Note: Hospital vs. University
There may be some uncertainty as to whether to classify, as hospital or university, research carried out in a teaching hospital or when scientists doing the work are affiliated with both a hospital and a university. If it can be ascertained where the monies for the research are being handled/managed (i.e., through the university or through the hospital), then these amounts should be assigned to reflect this. When payment is made directly to a scientist or other researcher with dual affiliations, the amounts should be included under the category that best describes the setting where the research took place.

Others
This category is reserved for expenditures that do not logically fit into any of the other categories.

Block 8 - Type of Research and Development – Medicine for Veterinary Use

Expenditures (non-capital only) on SR&ED in Canada, pertaining to medicines for veterinary use, are to be listed according to “type of research” and “who carried out the research”. The definitions in Block 7 above may help you interpret the categories of “type of research” and “who carried out the research”.

Block 9 - Source of Funds for R&D

Detail sources of funds for non-capital expenditures and capital equipment expenditures according to the categories described below. The total source of funds reported in this block is to correspond to the total of non-capital expenditures and capital equipment expenditures (Block 5 and Block 6 (Equipment)).

Internal Funds
Refers to the internal corporate funds of the reporting patentee. It does not include monies from parent or subsidiary companies if these companies are distinct corporate entities in their own right. Monies from parent or subsidiary companies should be included under “not arm’s-length”.

Arm’s-Length Person
An “arm’s-length person” is an individual, corporation or other legal entity that is not related to the reporting patentee. If in doubt, refer to the Income Tax Act for a definition of “arm’s-length”. Examples of “not arm’s-length” relationships are given in the following section.

Not Arm’s-Length Person
A “not arm’s-length person” is an individual, corporation or other legal entity that is related to the reporting patentee. There are many types of “not arm’s length” relationships. It is beyond the scope of this document to list them all. However, some examples of “not arm’s-length” relationships of corporations follow.

Corporations are related (i.e., not at arm’s-length) to each other if:

  • one is controlled by the other
  • one corporation is a member of a related group that controls the other
  • they are controlled by the same person or persons (“person” can mean an individual or a corporation)

The above list is a small sample only. Reporting patentees should consult the Income Tax Act if there is doubt as to whether a relationship is, or is not, at arm’s-length.

Federal Government
This category includes all monies received during the year from departments and agencies of the federal government of Canada.
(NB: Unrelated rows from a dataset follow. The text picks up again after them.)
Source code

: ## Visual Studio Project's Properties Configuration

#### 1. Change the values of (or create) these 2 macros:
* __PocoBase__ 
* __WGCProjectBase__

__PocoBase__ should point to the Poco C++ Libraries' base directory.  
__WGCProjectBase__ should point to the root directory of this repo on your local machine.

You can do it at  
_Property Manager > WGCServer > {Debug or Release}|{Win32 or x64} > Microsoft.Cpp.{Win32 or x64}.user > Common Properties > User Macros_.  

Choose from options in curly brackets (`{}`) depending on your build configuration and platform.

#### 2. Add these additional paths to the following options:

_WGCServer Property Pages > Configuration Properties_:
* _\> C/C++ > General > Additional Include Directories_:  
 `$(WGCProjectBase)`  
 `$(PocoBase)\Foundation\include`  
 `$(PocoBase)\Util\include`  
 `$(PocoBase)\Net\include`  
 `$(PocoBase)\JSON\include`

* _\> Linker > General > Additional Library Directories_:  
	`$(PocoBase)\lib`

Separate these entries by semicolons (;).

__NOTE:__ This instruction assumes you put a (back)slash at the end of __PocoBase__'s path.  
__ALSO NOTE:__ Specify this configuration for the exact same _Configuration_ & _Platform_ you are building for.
These monies include, among other things, all assistance paid during the year to a patentee under the terms of an Appropriation Act for SR&ED expenditures. Such assistance includes, among other things, any grant, subsidy, reimbursement or forgivable loan (including a contingently repayable loan) received by the patentee. The amount reported is to be net of amounts repaid to the federal government during the year.

Provincial Government
Include all monies received from provincial or territorial government departments or agencies.

Other
Include all monies received by the patentee from sources that do not logically fall into any of the above categories.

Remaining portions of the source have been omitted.